Heat the oil in a large soup pot. Sauté the onion and garlic until the onion is translucent. Add all of the other ingredients except the fish. (You may add 1/4 cup rice to this recipe as it is good that way too.) Simmer for 1 hour or until the vegetables are tender. Add the fish and cook for 7 to 10 minutes at a low boil.

If you don’t have burgundy wine, or you don’t have wine at all in your home, there are some substitutions you can make. Any wine made with Pinot Noir grapes will be similar to burgundy. Examples are Merlot and Cabernet or Pinot Noir. If you want to avoid the wine altogether, you can use a non-alcoholic wine, or a combination of rice wine vinegar and grape juice. Try about 2 tablespoons of vinegar and 6 tablespoons of grape juice. If you only have white vinegar, just use a tablespoon of it. You could also use half a cup of red wine vinegar.

Brazilian Seafood Stew

(loosely based on a recipe from

1 lb Swai nuggets, cut into bite-size pieces if necessary
2 T lime juice (fresh is best, but bottled will do), divided
1/4 t Tabasco sauce, divided
1/2 t salt, divided
1 T olive oil
1/2 c chopped onion
1/2 c chopped green bell pepper
1 large clove garlic, minced
1 can (14 oz) canned tomatoes, undrained
1/3 c coconut milk (preferably not light)
1/2 c chopped green onion
1/2 c chopped fresh cilantro

In a shallow, non-aluminum bowl, combine fish, 1 tablespoon lime juice, 1/8 teaspoon Tabasco sauce, and 1/4 teaspoon salt. Toss to mix. Cover and marinate in fridge for 30 minutes. Heat oil in a large skillet over medium-high heat. Add onion, green pepper and garlic and sauté until tender. Add tomatoes, coconut milk, and remaining tablespoon of lime juice, 1/8 teaspoon of Tabasco sauce, and ¼ teaspoon of salt. Mix well. Bring to a boil, reduce heat and simmer 2 to 3 minutes. Add marinated fish and simmer 15 minutes, or until fish is cooked through.
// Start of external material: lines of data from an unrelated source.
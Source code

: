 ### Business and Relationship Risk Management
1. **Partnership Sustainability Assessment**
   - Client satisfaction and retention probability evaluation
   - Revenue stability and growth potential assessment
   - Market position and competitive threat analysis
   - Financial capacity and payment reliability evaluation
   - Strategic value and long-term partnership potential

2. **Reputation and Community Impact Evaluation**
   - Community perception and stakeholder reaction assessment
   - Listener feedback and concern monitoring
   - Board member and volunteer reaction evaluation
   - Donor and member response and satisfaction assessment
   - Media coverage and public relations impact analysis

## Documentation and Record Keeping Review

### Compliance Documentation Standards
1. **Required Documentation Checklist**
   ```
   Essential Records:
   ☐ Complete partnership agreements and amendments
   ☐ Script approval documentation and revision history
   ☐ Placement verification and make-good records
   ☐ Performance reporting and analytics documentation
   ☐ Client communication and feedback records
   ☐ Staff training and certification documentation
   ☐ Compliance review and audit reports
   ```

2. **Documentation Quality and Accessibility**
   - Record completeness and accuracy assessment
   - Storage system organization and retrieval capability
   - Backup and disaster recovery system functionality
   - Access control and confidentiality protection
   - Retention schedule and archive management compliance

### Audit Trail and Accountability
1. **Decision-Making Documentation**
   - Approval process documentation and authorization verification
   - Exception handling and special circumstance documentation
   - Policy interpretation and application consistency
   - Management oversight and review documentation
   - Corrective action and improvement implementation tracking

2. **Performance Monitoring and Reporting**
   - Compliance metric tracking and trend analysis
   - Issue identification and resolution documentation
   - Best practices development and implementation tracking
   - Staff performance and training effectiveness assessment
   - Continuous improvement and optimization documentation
Just before serving, stir in green onion and cilantro.

How to Buy Herbs and Spices

Herbs and spices (they’re herbs if you use the leaves, spices if you use the roots or flowers or seeds or other parts) are usually hideously expensive if you buy them in the little jars at the grocery store. Walmart and Aldi, though, have jars of the commonly used spices for less than a dollar. They’re 64 cents a jar at Walmart or 99 cents for a larger jar at Aldi. They don’t have all of the things I use, but they have a lot of them. The last time I checked, Walmart had chili powder, cinnamon, dried parsley, Italian seasoning, garlic powder and onion powder. Aldi had chili powder, cinnamon, cumin, dried parsley, garlic powder, Italian seasoning, paprika, and onion powder.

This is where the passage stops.